With time and maturity, I learned to be aggressive. Not over-bearing, although some, mostly men, have taken it that way through the years. I simply worked at being aggressive. I had a custody situation with my son at very young age. My attorney was aggressive. She taught me to be a bulldog and to fight always for the best interest of my child. She was right. It unleashed aggressiveness in me that until you are a mother you do not know you have.
Aside from being a mother aggressively working for the best interests of my son, I learned to be aggressive in my job, marketing for clients. I had to ask for more budget and had to justify the spend with results.
I had to be more aggressive in asking for increases in salary which my parents and husband trained and taught me business leadership and management skills to achieve my goals. I had work harder to prove I was worth the increase. I set aggressive business goals for the company I was working for at the time and aggressively achieved many.
Then came social media, I wasn’t aggressive for years in social media on a personal level. On some issues, I am still not. But every so often, I am. And after Blogher with my new shoes on, I am feeling empowered. And aggressive.
If you do not take on an aggressive approach in social media, your message often falls into the abyss. There are a lot of things I write and share that fall into the abyss and I am okay with it. But sometimes I have a blog post I put myself into more than usual. Like last year when I wrote about being a college mom on food stamps. I had a few friends read it ahead of time to proof. I shared with some friends when I hit publish and asked them to comment and share. It was vitally important to me that it did not fall into the social media black hole. I tweeted it. I shared it on Facebook. I started getting scores of emails and messages about the post. They were personal stories. I put myself out there, shared my story, aggressively promoted and reaped more benefits than I could have ever known.
Now I am not suggesting you standing up on a hill, beating your chest and screaming your message. Listen. Respond. But your voice doesn’t have to be timid. If at first you are not heard, try again. Keep going. Do the next thing.
If you aren’t sharing your message, others won’t. You cannot write something and expect the world to find it. A fellow North Dakota blogger, Julie, gave great advice a couple of weeks ago on How to Write a Viral Blog Post after her post of The undeniable facts of the safety of Diet Coke (which I LOVED) went viral. Read both posts after you have finished this one. You won’t be disappointed.
To achieve success at times in social media, you have to follow my dad, Coach Olson’s and the girls basketball cheerleaders’ advice and “Be AGGRESSIVE”.
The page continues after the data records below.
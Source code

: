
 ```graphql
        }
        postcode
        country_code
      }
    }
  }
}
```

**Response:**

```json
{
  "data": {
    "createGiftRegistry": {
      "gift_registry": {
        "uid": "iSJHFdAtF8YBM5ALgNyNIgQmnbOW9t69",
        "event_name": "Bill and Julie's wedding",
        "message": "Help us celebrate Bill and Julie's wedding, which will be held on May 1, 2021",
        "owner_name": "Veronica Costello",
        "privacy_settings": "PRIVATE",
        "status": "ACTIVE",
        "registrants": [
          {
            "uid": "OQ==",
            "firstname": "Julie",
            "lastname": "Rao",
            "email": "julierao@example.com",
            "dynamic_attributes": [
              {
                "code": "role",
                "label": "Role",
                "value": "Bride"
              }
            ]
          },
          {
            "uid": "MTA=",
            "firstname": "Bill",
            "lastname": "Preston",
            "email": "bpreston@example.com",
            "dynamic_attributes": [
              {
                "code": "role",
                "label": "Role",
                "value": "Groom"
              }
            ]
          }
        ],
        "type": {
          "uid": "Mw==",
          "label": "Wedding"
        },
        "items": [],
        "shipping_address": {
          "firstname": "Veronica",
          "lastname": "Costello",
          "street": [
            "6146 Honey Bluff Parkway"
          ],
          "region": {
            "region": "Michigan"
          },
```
My social media presence is here, where I create content in most often written and photo form. But there is Twitter, Facebook and Instagram. Then I have future goals to go into new spaces. I want to do my best to “Lean In” as Sheryl Sandbery’s best seller has started thousands of conversations about.
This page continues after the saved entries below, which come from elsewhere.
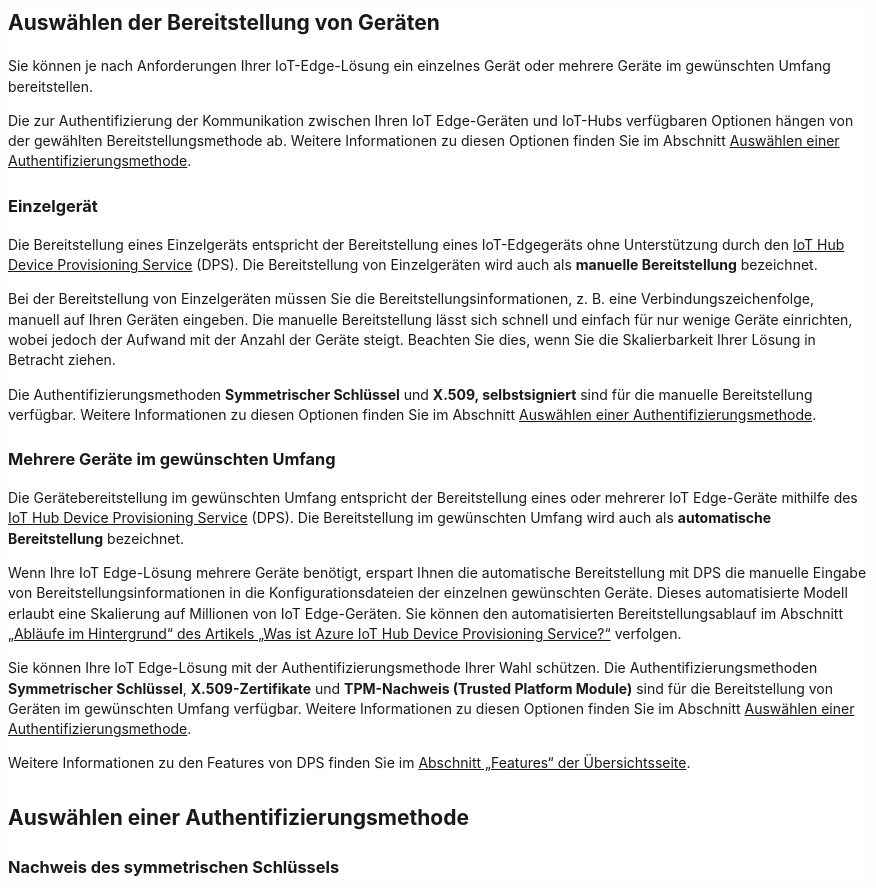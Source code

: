 ## <a name="choose-how-to-provision-your-devices"></a>Auswählen der Bereitstellung von Geräten

Sie können je nach Anforderungen Ihrer IoT-Edge-Lösung ein einzelnes Gerät oder mehrere Geräte im gewünschten Umfang bereitstellen.

Die zur Authentifizierung der Kommunikation zwischen Ihren IoT Edge-Geräten und IoT-Hubs verfügbaren Optionen hängen von der gewählten Bereitstellungsmethode ab. Weitere Informationen zu diesen Optionen finden Sie im Abschnitt [Auswählen einer Authentifizierungsmethode](#choose-an-authentication-method).

### <a name="single-device"></a>Einzelgerät

Die Bereitstellung eines Einzelgeräts entspricht der Bereitstellung eines IoT-Edgegeräts ohne Unterstützung durch den [IoT Hub Device Provisioning Service](../iot-dps/about-iot-dps.md) (DPS). Die Bereitstellung von Einzelgeräten wird auch als **manuelle Bereitstellung** bezeichnet.

Bei der Bereitstellung von Einzelgeräten müssen Sie die Bereitstellungsinformationen, z. B. eine Verbindungszeichenfolge, manuell auf Ihren Geräten eingeben. Die manuelle Bereitstellung lässt sich schnell und einfach für nur wenige Geräte einrichten, wobei jedoch der Aufwand mit der Anzahl der Geräte steigt. Beachten Sie dies, wenn Sie die Skalierbarkeit Ihrer Lösung in Betracht ziehen.

Die Authentifizierungsmethoden **Symmetrischer Schlüssel** und **X.509, selbstsigniert** sind für die manuelle Bereitstellung verfügbar. Weitere Informationen zu diesen Optionen finden Sie im Abschnitt [Auswählen einer Authentifizierungsmethode](#choose-an-authentication-method).

### <a name="devices-at-scale"></a>Mehrere Geräte im gewünschten Umfang

Die Gerätebereitstellung im gewünschten Umfang entspricht der Bereitstellung eines oder mehrerer IoT Edge-Geräte mithilfe des [IoT Hub Device Provisioning Service](../iot-dps/about-iot-dps.md) (DPS). Die Bereitstellung im gewünschten Umfang wird auch als **automatische Bereitstellung** bezeichnet.

Wenn Ihre IoT Edge-Lösung mehrere Geräte benötigt, erspart Ihnen die automatische Bereitstellung mit DPS die manuelle Eingabe von Bereitstellungsinformationen in die Konfigurationsdateien der einzelnen gewünschten Geräte. Dieses automatisierte Modell erlaubt eine Skalierung auf Millionen von IoT Edge-Geräten. Sie können den automatisierten Bereitstellungsablauf im Abschnitt [„Abläufe im Hintergrund“ des Artikels „Was ist Azure IoT Hub Device Provisioning Service?“](../iot-dps/about-iot-dps.md#behind-the-scenes) verfolgen.

Sie können Ihre IoT Edge-Lösung mit der Authentifizierungsmethode Ihrer Wahl schützen. Die Authentifizierungsmethoden **Symmetrischer Schlüssel**, **X.509-Zertifikate** und **TPM-Nachweis (Trusted Platform Module)** sind für die Bereitstellung von Geräten im gewünschten Umfang verfügbar. Weitere Informationen zu diesen Optionen finden Sie im Abschnitt [Auswählen einer Authentifizierungsmethode](#choose-an-authentication-method).

Weitere Informationen zu den Features von DPS finden Sie im [Abschnitt „Features“ der Übersichtsseite](../iot-dps/about-iot-dps.md#features-of-the-device-provisioning-service).

## <a name="choose-an-authentication-method"></a>Auswählen einer Authentifizierungsmethode

### <a name="symmetric-keys-attestation"></a>Nachweis des symmetrischen Schlüssels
I want to create content for my passions and for good. I will not wait for others to fill the space. I am not throwing elbows. I am not “big” in social media. (Although in real life, I stand six feet tall and have hips and wide shoulders.) But my dad did eventually teach me to get my butt down and hold my own ground.
So today, I’m in the lane. Ready to catch a pass. Ready to rebound. Ready to shoot. And when needed, I’m aggressive. And I’m not getting pushed over by the big girls…or big boys like I did in high school anymore.
What is your approach to being aggressive?